I find some irony in this. On the one hand, I have a hard time not getting swept up in the chaos. Chaos has defined my life for the past 38 years. But on the other hand, I am the center now. I'm the one who isn't changing, who is just watching the world dance around me. And I don't always find it a welcome place to be.
***
I am running through the better part of town now, through the Mc Mansions. I hate these houses, this sprawling treeless suburbia, and yet, I want them. Or more correctly, I want the ability to have them if I wanted them. There are other things like that, too.
***
You should know this about me: I was a valedictorian. I was the one who was always ahead. I was the smart one, the one in the gifted and talented classes. The first one in my class to take my exams in graduate school. The one who won the fellowship. The one who started new programs at my former place of employment, turning them into some of the most highly visible features of the university before I left my job, unable to turn a blind eye to culture that openly permitted sexism.
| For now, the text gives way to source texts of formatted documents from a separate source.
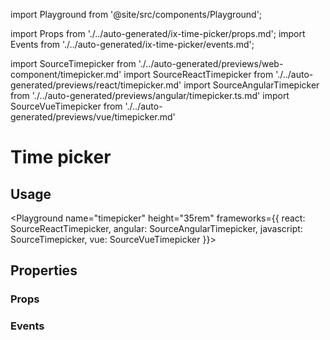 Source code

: import Playground from '@site/src/components/Playground';

import Props from './../auto-generated/ix-time-picker/props.md';
import Events from './../auto-generated/ix-time-picker/events.md';

import SourceTimepicker from './../auto-generated/previews/web-component/timepicker.md'
import SourceReactTimepicker from './../auto-generated/previews/react/timepicker.md'
import SourceAngularTimepicker from './../auto-generated/previews/angular/timepicker.ts.md'
import SourceVueTimepicker from './../auto-generated/previews/vue/timepicker.md'

# Time picker

## Usage

<Playground
name="timepicker" height="35rem"
frameworks={{
  react: SourceReactTimepicker,
  angular: SourceAngularTimepicker,
  javascript: SourceTimepicker,
  vue: SourceVueTimepicker
}}>
</Playground>

## Properties

### Props

<Props />

### Events

<Events />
Now I applaud with humility and jealousy when the accolades get handed out. I'm no longer the best in show. I watch others walk into the light, and wonder if I'm not running fast enough to keep up with the chaos.
***
My son starts first grade in two weeks, riding the bus for the first time. My daughter is beginning to put words together to form stories: "Eat. Elmo. Eyeball. Nomnomnomnom. bwahahahaaaaa!" (in reference to consuming an Elmo cupcake last week.) My husband orbits us, coming and going on business trips and busy with work. My former colleagues' lives march onward in Facebook, with posts about new student orientations and other harbingers of the new academic year. My non-work friends have their own chaos, some of it not good at all. My blogging colleagues and friends have theirs, some of it very good chaos, indeed.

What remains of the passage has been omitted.